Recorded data

%%

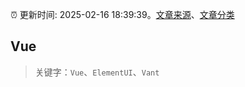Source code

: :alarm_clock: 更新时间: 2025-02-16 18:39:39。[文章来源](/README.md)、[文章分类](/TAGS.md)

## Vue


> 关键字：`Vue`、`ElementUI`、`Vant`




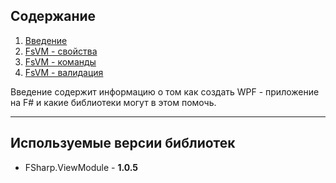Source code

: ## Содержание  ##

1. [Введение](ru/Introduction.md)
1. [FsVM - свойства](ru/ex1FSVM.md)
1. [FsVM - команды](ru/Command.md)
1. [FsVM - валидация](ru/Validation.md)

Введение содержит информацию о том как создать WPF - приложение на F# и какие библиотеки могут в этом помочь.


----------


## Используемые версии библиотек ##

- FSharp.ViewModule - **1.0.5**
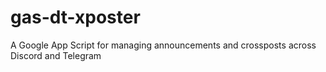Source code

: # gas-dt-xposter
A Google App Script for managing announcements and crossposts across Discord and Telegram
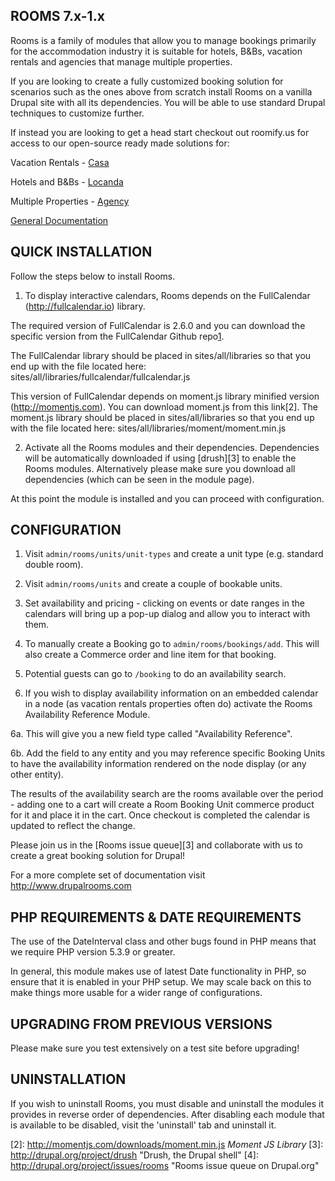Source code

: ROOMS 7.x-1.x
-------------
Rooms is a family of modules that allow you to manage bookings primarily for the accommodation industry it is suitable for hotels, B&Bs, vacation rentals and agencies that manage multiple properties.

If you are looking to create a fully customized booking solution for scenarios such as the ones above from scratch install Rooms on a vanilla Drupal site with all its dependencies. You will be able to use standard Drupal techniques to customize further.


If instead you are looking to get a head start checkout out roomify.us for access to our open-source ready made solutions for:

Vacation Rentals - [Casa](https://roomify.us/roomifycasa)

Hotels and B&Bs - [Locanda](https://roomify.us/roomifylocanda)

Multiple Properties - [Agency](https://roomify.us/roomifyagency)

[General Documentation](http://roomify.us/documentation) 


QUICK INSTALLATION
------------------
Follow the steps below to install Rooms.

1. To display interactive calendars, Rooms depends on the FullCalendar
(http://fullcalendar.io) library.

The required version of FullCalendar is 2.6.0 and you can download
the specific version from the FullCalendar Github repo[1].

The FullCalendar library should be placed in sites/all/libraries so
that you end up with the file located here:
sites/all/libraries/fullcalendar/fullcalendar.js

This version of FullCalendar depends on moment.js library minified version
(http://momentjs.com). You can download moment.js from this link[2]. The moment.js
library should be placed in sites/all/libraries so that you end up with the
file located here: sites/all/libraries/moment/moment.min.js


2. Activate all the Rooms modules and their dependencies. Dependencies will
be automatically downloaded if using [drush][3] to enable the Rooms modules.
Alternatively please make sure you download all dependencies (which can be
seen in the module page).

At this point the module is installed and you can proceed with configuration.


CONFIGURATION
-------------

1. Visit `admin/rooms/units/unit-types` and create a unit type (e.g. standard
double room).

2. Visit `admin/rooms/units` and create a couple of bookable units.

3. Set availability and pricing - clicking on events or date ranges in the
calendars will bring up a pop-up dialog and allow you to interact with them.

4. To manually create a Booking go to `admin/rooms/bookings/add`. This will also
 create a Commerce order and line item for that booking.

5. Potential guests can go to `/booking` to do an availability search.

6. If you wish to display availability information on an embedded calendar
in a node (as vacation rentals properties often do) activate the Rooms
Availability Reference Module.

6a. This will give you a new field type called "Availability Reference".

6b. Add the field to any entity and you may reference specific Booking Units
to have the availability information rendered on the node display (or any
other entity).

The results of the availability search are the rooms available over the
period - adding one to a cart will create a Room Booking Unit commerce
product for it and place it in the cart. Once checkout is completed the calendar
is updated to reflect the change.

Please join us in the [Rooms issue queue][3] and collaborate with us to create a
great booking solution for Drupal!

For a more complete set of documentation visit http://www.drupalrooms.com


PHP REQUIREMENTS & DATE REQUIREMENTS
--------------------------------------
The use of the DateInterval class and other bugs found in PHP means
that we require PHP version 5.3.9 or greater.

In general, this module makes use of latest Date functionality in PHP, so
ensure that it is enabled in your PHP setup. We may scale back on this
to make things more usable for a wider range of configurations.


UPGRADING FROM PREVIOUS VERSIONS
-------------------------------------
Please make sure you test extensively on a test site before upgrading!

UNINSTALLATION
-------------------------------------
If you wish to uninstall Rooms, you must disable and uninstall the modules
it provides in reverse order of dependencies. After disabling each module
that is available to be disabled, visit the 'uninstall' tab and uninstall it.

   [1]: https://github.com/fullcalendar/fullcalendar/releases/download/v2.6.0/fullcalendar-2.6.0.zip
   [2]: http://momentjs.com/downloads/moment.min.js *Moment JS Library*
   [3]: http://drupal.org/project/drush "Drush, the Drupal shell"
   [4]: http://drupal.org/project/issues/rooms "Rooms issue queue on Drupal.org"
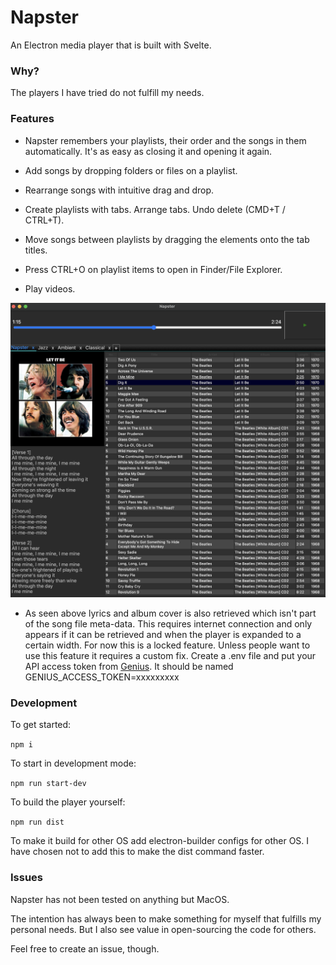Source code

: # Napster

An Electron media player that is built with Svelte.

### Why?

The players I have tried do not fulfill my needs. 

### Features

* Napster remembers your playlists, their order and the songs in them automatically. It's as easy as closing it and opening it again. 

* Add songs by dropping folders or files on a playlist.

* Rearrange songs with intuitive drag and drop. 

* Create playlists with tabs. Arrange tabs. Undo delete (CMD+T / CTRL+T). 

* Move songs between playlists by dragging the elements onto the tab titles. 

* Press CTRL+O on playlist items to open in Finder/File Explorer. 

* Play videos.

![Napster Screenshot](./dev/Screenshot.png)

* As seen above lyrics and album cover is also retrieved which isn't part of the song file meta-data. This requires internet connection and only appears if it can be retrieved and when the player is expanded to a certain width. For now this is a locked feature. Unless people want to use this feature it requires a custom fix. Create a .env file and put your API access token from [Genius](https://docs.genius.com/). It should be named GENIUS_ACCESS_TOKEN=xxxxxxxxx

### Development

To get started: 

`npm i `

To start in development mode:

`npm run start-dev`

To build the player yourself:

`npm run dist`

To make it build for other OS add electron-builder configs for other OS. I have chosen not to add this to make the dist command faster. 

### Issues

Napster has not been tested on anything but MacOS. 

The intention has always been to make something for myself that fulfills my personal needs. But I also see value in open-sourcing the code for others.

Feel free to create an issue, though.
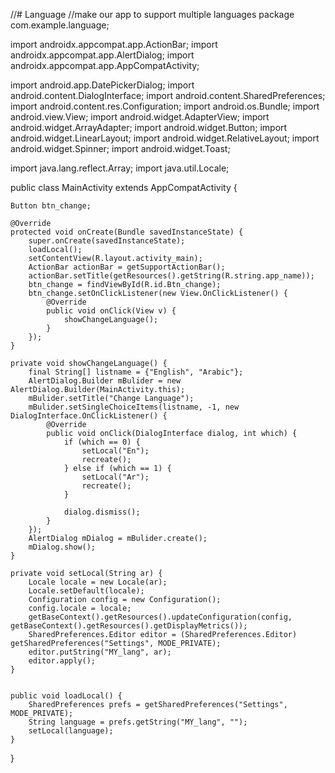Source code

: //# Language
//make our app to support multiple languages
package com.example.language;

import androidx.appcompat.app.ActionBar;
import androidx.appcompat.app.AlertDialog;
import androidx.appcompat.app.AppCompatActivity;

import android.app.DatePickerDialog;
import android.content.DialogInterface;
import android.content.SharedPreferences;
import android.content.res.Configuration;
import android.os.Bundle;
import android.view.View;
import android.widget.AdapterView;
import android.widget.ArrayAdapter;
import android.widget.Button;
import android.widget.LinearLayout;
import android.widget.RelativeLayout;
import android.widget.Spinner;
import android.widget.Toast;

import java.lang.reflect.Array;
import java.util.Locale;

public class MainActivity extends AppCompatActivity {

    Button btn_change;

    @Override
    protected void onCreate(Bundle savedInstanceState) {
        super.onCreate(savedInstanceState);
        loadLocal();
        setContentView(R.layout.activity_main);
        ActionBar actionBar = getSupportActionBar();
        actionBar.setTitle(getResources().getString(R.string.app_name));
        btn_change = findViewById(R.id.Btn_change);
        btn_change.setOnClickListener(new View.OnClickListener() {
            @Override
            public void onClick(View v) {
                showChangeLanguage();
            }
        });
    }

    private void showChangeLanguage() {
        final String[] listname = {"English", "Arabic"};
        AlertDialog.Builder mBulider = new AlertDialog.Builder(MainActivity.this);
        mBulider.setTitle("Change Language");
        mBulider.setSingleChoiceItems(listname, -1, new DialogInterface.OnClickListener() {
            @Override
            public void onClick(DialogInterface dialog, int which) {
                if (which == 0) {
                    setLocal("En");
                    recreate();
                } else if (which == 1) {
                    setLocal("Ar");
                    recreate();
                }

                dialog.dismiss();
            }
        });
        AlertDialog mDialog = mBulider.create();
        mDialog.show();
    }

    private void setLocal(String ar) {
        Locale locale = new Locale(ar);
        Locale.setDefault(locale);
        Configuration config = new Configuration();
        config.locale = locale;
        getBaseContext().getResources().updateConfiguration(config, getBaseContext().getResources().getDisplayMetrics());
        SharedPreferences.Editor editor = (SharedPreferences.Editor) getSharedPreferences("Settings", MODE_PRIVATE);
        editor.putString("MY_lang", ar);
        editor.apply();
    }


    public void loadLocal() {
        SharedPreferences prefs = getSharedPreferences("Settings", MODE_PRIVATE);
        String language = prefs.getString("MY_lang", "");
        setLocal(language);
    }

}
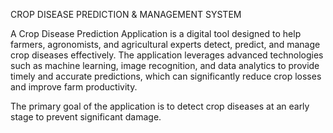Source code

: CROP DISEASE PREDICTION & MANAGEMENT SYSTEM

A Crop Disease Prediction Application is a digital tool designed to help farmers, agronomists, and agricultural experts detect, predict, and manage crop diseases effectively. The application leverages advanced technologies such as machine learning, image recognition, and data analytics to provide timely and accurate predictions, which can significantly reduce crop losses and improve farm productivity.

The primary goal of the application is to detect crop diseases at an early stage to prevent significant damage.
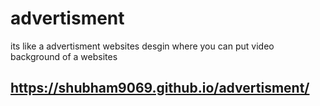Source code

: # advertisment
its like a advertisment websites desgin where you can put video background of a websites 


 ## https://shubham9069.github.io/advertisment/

%%

» **What this task involves**
Within the data above, how many lines include the string "calendars"? Only the number is required.

» **Exercise response**
2